Il più bel regalo di Natale, l’ha ricevuto L., che dopo più di due anni di carcere è stato “liberato” proprio alla vigilia. L. l’abbiamo conosciuto al gruppo di lettura ad alta voce, che con Ella tengo nella casa circondariale Torre del Gallo, di Pavia. Chiuso, timido, molto arrabbiato e sospettoso (è una specie di difesa adottata da tutti, dentro) piano piano si è aperto ed è diventato una colonna di Numero Zero, il periodico della Casa, dove redigeva una rubrica sul linguaggio del carcere (che cosa significa montare una bicicletta? Vuol dire appioppare a qualcuno una storia inventata, che lo segnerà per tutta la sua permanenza). Ha voluto farci conoscere la sua famiglia, e assieme abbiamo festeggiato la sua nuova vita (le amicizie nate in carcere hanno qualche cosa di speciale, e da laico mi ricordano una specie di natività dentro di noi). Non so esattamente per che reato fosse dentro, non lo chiedo mai, per non avere pregiudizi.
 
Se domandate a un detenuto se è a favore dell’amnistia, naturalmente vi risponderà di sì, ma se cominciate a parlarci e a ragionare sulla vita dietro le sbarre, vi dirà che ci sono cose che servono di più.
 
Ad esempio: “Qualche cosa da fare e qualche cosa da imparare per quando saremo fuori” vi direbbero F., Fi.,P., I., A., A., D. o D.
Qualche cosa da fare, perché se hai qualche cosa da fare, dentro, il tempo vola.
Non solo ma è statisticamente provato che per chi ha potuto partecipare a corsi scolastici o di qualificazione, o di auto aiuto, la recidività decade in modo vertiginoso (grazie a una legge recente, in Brasile, si assegna grande valore alla lettura, alla sua capacità di farti riflettere e quindi di cambiare il modo di pensare, e se dimostri di aver letto un libro al mese, questo ti dà diritto a uno o due giorni di sconto di pena). Ci sono poi anche i problemi con i figli e se non sei riuscito a spiegarti quando eri ristretto, una volta a casa (ammesso che tu ce l’abbia e che ti rivogliano) i problemi potrebbero drammaticamente esplodere.
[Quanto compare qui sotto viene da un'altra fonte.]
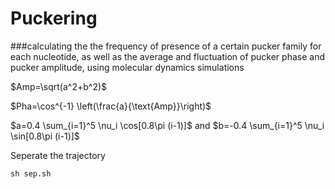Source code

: # Puckering

###calculating the the frequency of presence of a certain pucker family for each nucleotide, as well as the average and fluctuation of pucker phase and pucker amplitude, using molecular dynamics simulations

$Amp=\sqrt(a^2+b^2)$

$Pha=\cos^{-1} \left(\frac{a}{\text{Amp}}\right)$


$a=0.4 \sum_{i=1}^5 \nu_i \cos[0.8\pi (i-1)]$ and $b=-0.4 \sum_{i=1}^5 \nu_i \sin[0.8\pi (i-1)]$

Seperate the trajectory

```
sh sep.sh 

```
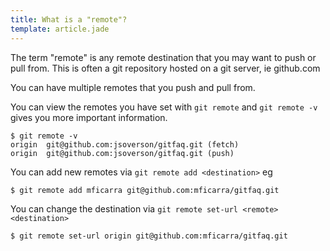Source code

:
 ```yaml
---
title: What is a "remote"?
template: article.jade
---
```


The term "remote" is any remote destination that you may want to push or pull from. This is often a git
repository hosted on a git server, ie github.com

You can have multiple remotes that you push and pull from.

You can view the remotes you have set with `git remote` and `git remote -v` gives you more important information.

```
$ git remote -v
origin	git@github.com:jsoverson/gitfaq.git (fetch)
origin	git@github.com:jsoverson/gitfaq.git (push)
```

You can add new remotes via `git remote add <destination>` eg

```
$ git remote add mficarra git@github.com:mficarra/gitfaq.git
```

You can change the destination via `git remote set-url <remote> <destination>`

```
$ git remote set-url origin git@github.com:mficarra/gitfaq.git
```
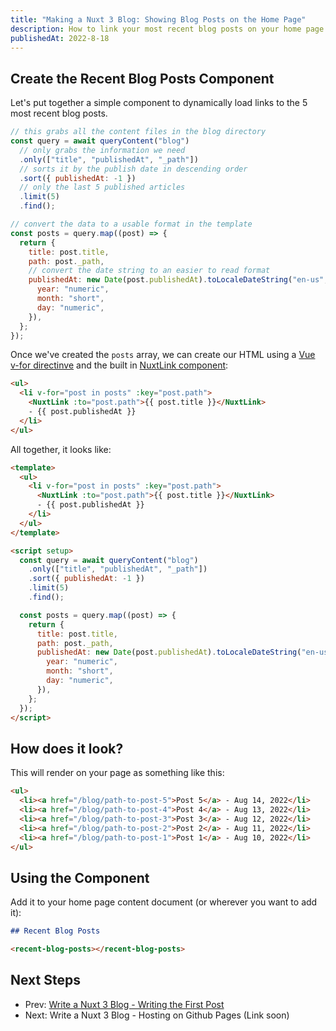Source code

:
 ```yaml
---
title: "Making a Nuxt 3 Blog: Showing Blog Posts on the Home Page"
description: How to link your most recent blog posts on your home page.
publishedAt: 2022-8-18
---
```


## Create the Recent Blog Posts Component

Let's put together a simple component to dynamically load links to the 5 most recent blog posts.

```js
// this grabs all the content files in the blog directory
const query = await queryContent("blog")
  // only grabs the information we need
  .only(["title", "publishedAt", "_path"])
  // sorts it by the publish date in descending order
  .sort({ publishedAt: -1 })
  // only the last 5 published articles
  .limit(5)
  .find();

// convert the data to a usable format in the template
const posts = query.map((post) => {
  return {
    title: post.title,
    path: post._path,
    // convert the date string to an easier to read format
    publishedAt: new Date(post.publishedAt).toLocaleDateString("en-us", {
      year: "numeric",
      month: "short",
      day: "numeric",
    }),
  };
});
```

Once we've created the `posts` array, we can create our HTML using a [Vue v-for directinve](https://vuejs.org/guide/essentials/list.html) and the built in [NuxtLink component](https://v3.nuxtjs.org/api/components/nuxt-link/):

```html
<ul>
  <li v-for="post in posts" :key="post.path">
    <NuxtLink :to="post.path">{{ post.title }}</NuxtLink>
    - {{ post.publishedAt }}
  </li>
</ul>
```

All together, it looks like:

```html
<template>
  <ul>
    <li v-for="post in posts" :key="post.path">
      <NuxtLink :to="post.path">{{ post.title }}</NuxtLink>
      - {{ post.publishedAt }}
    </li>
  </ul>
</template>

<script setup>
  const query = await queryContent("blog")
    .only(["title", "publishedAt", "_path"])
    .sort({ publishedAt: -1 })
    .limit(5)
    .find();

  const posts = query.map((post) => {
    return {
      title: post.title,
      path: post._path,
      publishedAt: new Date(post.publishedAt).toLocaleDateString("en-us", {
        year: "numeric",
        month: "short",
        day: "numeric",
      }),
    };
  });
</script>
```

## How does it look?

This will render on your page as something like this:

```html
<ul>
  <li><a href="/blog/path-to-post-5">Post 5</a> - Aug 14, 2022</li>
  <li><a href="/blog/path-to-post-4">Post 4</a> - Aug 13, 2022</li>
  <li><a href="/blog/path-to-post-3">Post 3</a> - Aug 12, 2022</li>
  <li><a href="/blog/path-to-post-2">Post 2</a> - Aug 11, 2022</li>
  <li><a href="/blog/path-to-post-1">Post 1</a> - Aug 10, 2022</li>
</ul>
```

## Using the Component

Add it to your home page content document (or wherever you want to add it):

```markdown
## Recent Blog Posts

<recent-blog-posts></recent-blog-posts>
```

## Next Steps

- Prev: [Write a Nuxt 3 Blog - Writing the First Post](/blog/write-a-nuxt-3-blog-part-3)
- Next: Write a Nuxt 3 Blog - Hosting on Github Pages (Link soon)
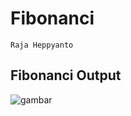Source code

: # Fibonanci
```
Raja Heppyanto

```
## Fibonanci Output

![gambar](https://github.com/luffy-arc/Fibonanci/blob/main/Screenshot%20(3).png)
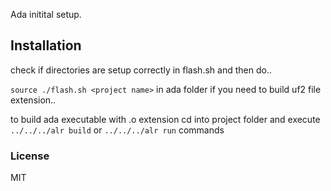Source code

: Ada initital setup.

## Installation

 check if directories are setup correctly in flash.sh and then do..

``` source ./flash.sh <project name> ``` in ada folder if you need to build uf2 file extension..

to build ada executable with .o extension cd into project folder and execute ``` ../../../alr build ``` or ``` ../../../alr run ``` commands

### License

MIT
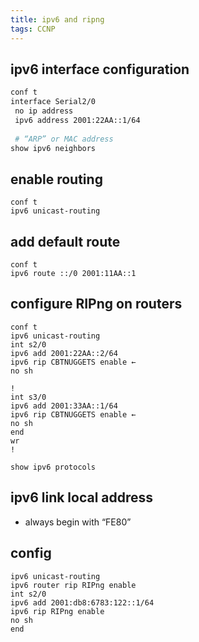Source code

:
```yaml
---
title: ipv6 and ripng
tags: CCNP
---
```


## ipv6 interface configuration  

```bash
conf t
interface Serial2/0
 no ip address
 ipv6 address 2001:22AA::1/64
 
 # “ARP” or MAC address
show ipv6 neighbors
```


## enable routing  

```
conf t
ipv6 unicast-routing
```

## add default route  

```
conf t
ipv6 route ::/0 2001:11AA::1
```

## configure RIPng on routers  

```
conf t
ipv6 unicast-routing
int s2/0
ipv6 add 2001:22AA::2/64
ipv6 rip CBTNUGGETS enable ← 
no sh

!
int s3/0
ipv6 add 2001:33AA::1/64
ipv6 rip CBTNUGGETS enable ← 
no sh
end
wr
!
```

```
show ipv6 protocols
```

## ipv6 link local address  

- always begin with “FE80”

## config  

```
ipv6 unicast-routing
ipv6 router rip RIPng enable
int s2/0
ipv6 add 2001:db8:6783:122::1/64
ipv6 rip RIPng enable
no sh
end
```
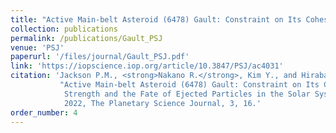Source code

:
 ```yaml
---
title: "Active Main-belt Asteroid (6478) Gault: Constraint on Its Cohesive Strength and the Fate of Ejected Particles in the Solar System"
collection: publications
permalink: /publications/Gault_PSJ
venue: 'PSJ'
paperurl: '/files/journal/Gault_PSJ.pdf'
link: 'https://iopscience.iop.org/article/10.3847/PSJ/ac4031'
citation: 'Jackson P.M., <strong>Nakano R.</strong>, Kim Y., and Hirabayashi M.,
           "Active Main-belt Asteroid (6478) Gault: Constraint on Its Cohesive
            Strength and the Fate of Ejected Particles in the Solar System."
            2022, The Planetary Science Journal, 3, 16.'
order_number: 4
---
```

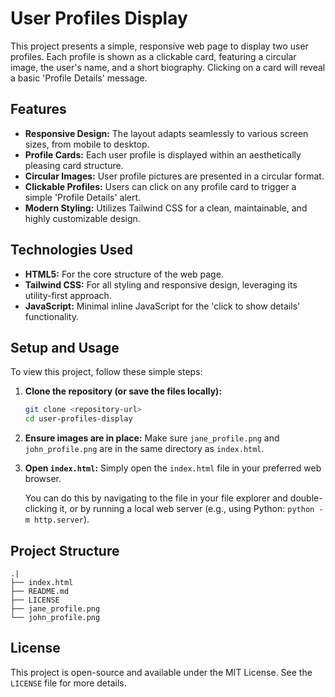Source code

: # User Profiles Display

This project presents a simple, responsive web page to display two user profiles. Each profile is shown as a clickable card, featuring a circular image, the user's name, and a short biography. Clicking on a card will reveal a basic 'Profile Details' message.

## Features

*   **Responsive Design:** The layout adapts seamlessly to various screen sizes, from mobile to desktop.
*   **Profile Cards:** Each user profile is displayed within an aesthetically pleasing card structure.
*   **Circular Images:** User profile pictures are presented in a circular format.
*   **Clickable Profiles:** Users can click on any profile card to trigger a simple 'Profile Details' alert.
*   **Modern Styling:** Utilizes Tailwind CSS for a clean, maintainable, and highly customizable design.

## Technologies Used

*   **HTML5:** For the core structure of the web page.
*   **Tailwind CSS:** For all styling and responsive design, leveraging its utility-first approach.
*   **JavaScript:** Minimal inline JavaScript for the 'click to show details' functionality.

## Setup and Usage

To view this project, follow these simple steps:

1.  **Clone the repository (or save the files locally):**
    ```bash
    git clone <repository-url>
    cd user-profiles-display
    ```

2.  **Ensure images are in place:** Make sure `jane_profile.png` and `john_profile.png` are in the same directory as `index.html`.

3.  **Open `index.html`:** Simply open the `index.html` file in your preferred web browser.

    You can do this by navigating to the file in your file explorer and double-clicking it, or by running a local web server (e.g., using Python: `python -m http.server`).

## Project Structure

```
.|
├── index.html
├── README.md
├── LICENSE
├── jane_profile.png
└── john_profile.png
```

## License

This project is open-source and available under the MIT License. See the `LICENSE` file for more details.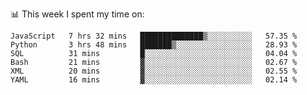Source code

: 📊 This week I spent my time on:
<!--START_SECTION:waka-->

```text
JavaScript   7 hrs 32 mins   ██████████████▒░░░░░░░░░░   57.35 %
Python       3 hrs 48 mins   ███████▒░░░░░░░░░░░░░░░░░   28.93 %
SQL          31 mins         █░░░░░░░░░░░░░░░░░░░░░░░░   04.04 %
Bash         21 mins         ▓░░░░░░░░░░░░░░░░░░░░░░░░   02.67 %
XML          20 mins         ▓░░░░░░░░░░░░░░░░░░░░░░░░   02.55 %
YAML         16 mins         ▓░░░░░░░░░░░░░░░░░░░░░░░░   02.14 %
```

<!--END_SECTION:waka-->

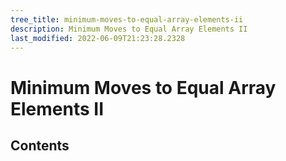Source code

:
 ```yaml
---
tree_title: minimum-moves-to-equal-array-elements-ii
description: Minimum Moves to Equal Array Elements II
last_modified: 2022-06-09T21:23:28.2328
---
```


# Minimum Moves to Equal Array Elements II

## Contents
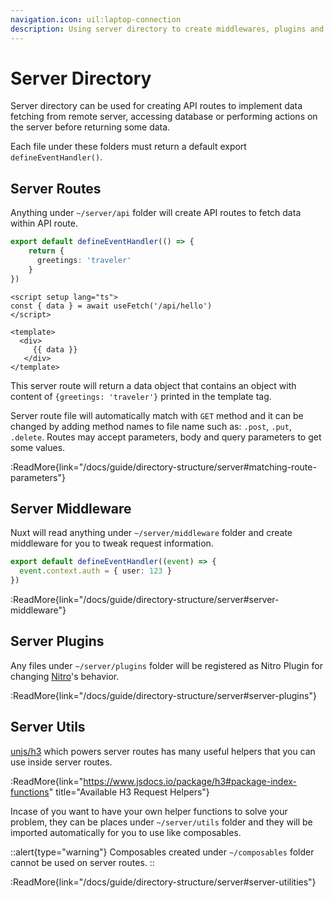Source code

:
 ```yaml
---
navigation.icon: uil:laptop-connection
description: Using server directory to create middlewares, plugins and API easily.
---
```


# Server Directory

Server directory can be used for creating API routes to implement data fetching from remote server, accessing database or performing actions on the server before returning some data.

Each file under these folders must return a default export `defineEventHandler()`.

## Server Routes

Anything under `~/server/api` folder will create API routes to fetch data within API route.

```ts [server/api/hello.ts]
export default defineEventHandler(() => {
    return {
      greetings: 'traveler'
    }
})
```

```vue [components/Greet.vue]
<script setup lang="ts">
const { data } = await useFetch('/api/hello')
</script>

<template>
  <div>
     {{ data }}
   </div>
</template>
```

This server route will return a data object that contains an object with content of `{greetings: 'traveler'}` printed in the template tag.

Server route file will automatically match with `GET` method and it can be changed by adding method names to file name such as: `.post`, `.put`, `.delete`.
Routes may accept parameters, body and query parameters to get some values.

:ReadMore{link="/docs/guide/directory-structure/server#matching-route-parameters"}

## Server Middleware

Nuxt will read anything under `~/server/middleware` folder and create middleware for you to tweak request information.

```ts [server/middleware/log.ts]
export default defineEventHandler((event) => {
  event.context.auth = { user: 123 }
})
```

:ReadMore{link="/docs/guide/directory-structure/server#server-middleware"}

## Server Plugins

Any files under `~/server/plugins` folder will be registered as Nitro Plugin for changing [Nitro](https://nitro.unjs.io/)'s behavior.

:ReadMore{link="/docs/guide/directory-structure/server#server-plugins"}

## Server Utils

[unjs/h3](https://github.com/unjs/h3) which powers server routes has many useful helpers that you can use inside server routes.

:ReadMore{link="https://www.jsdocs.io/package/h3#package-index-functions" title="Available H3 Request Helpers"}

Incase of you want to have your own helper functions to solve your problem, they can be places under `~/server/utils` folder and they will be imported automatically for you to use like composables.

::alert{type="warning"}
Composables created under `~/composables` folder cannot be used on server routes.
::

:ReadMore{link="/docs/guide/directory-structure/server#server-utilities"}
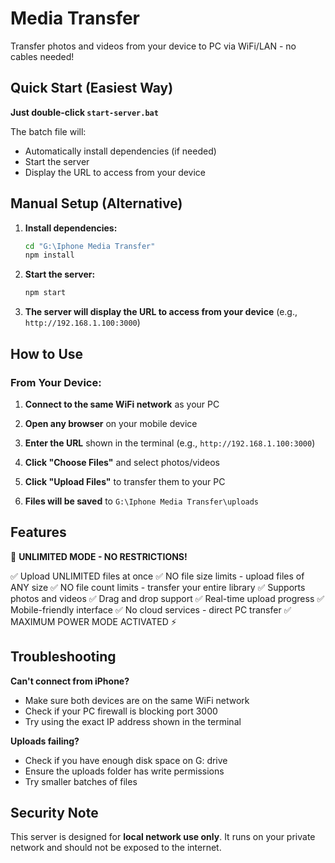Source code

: # Media Transfer

Transfer photos and videos from your device to PC via WiFi/LAN - no cables needed!

## Quick Start (Easiest Way)

**Just double-click `start-server.bat`**

The batch file will:
- Automatically install dependencies (if needed)
- Start the server
- Display the URL to access from your device

## Manual Setup (Alternative)

1. **Install dependencies:**
   ```bash
   cd "G:\Iphone Media Transfer"
   npm install
   ```

2. **Start the server:**
   ```bash
   npm start
   ```

3. **The server will display the URL to access from your device** (e.g., `http://192.168.1.100:3000`)

## How to Use

### From Your Device:

1. **Connect to the same WiFi network** as your PC

2. **Open any browser** on your mobile device

3. **Enter the URL** shown in the terminal (e.g., `http://192.168.1.100:3000`)

4. **Click "Choose Files"** and select photos/videos

5. **Click "Upload Files"** to transfer them to your PC

6. **Files will be saved** to `G:\Iphone Media Transfer\uploads`

## Features

🚀 **UNLIMITED MODE - NO RESTRICTIONS!**

✅ Upload UNLIMITED files at once
✅ NO file size limits - upload files of ANY size
✅ NO file count limits - transfer your entire library
✅ Supports photos and videos
✅ Drag and drop support
✅ Real-time upload progress
✅ Mobile-friendly interface
✅ No cloud services - direct PC transfer
✅ MAXIMUM POWER MODE ACTIVATED ⚡

## Troubleshooting

**Can't connect from iPhone?**
- Make sure both devices are on the same WiFi network
- Check if your PC firewall is blocking port 3000
- Try using the exact IP address shown in the terminal

**Uploads failing?**
- Check if you have enough disk space on G: drive
- Ensure the uploads folder has write permissions
- Try smaller batches of files

## Security Note

This server is designed for **local network use only**. It runs on your private network and should not be exposed to the internet.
Teniamo anche conto che le visite dei parenti ogni tanto saltano a causa della “troppa” affluenza, magari in occasione delle feste.
 
In molti propongono di poter svolgere dei lavori a titolo volontario, senza essere pagati. Quando c’è stato il terremoto in Emilia in tanti erano disponibili ad andare ad aiutare, ma la burocrazia è più pesante delle macerie.
Un mestiere, anche umile per quando sei fuori, per mantenere quella fiducia che ti sei dato quando eri dentro, poi a trovare da lavorare, prima o poi ci si riesce. Lo sanno che là fuori la vita è dura: “mai come qui” mi ha detto Fiore.
 
Sì, perché non abbiamo parlato solo di superaffollamento, di condizioni igieniche e sanitarie, di ingiustizie, di suicidi (un giorno parleremo anche di quelli degli agenti carcerari e della loro situazione), di mancanza di rispetto, di Pannella. Abbiamo tempo, noi.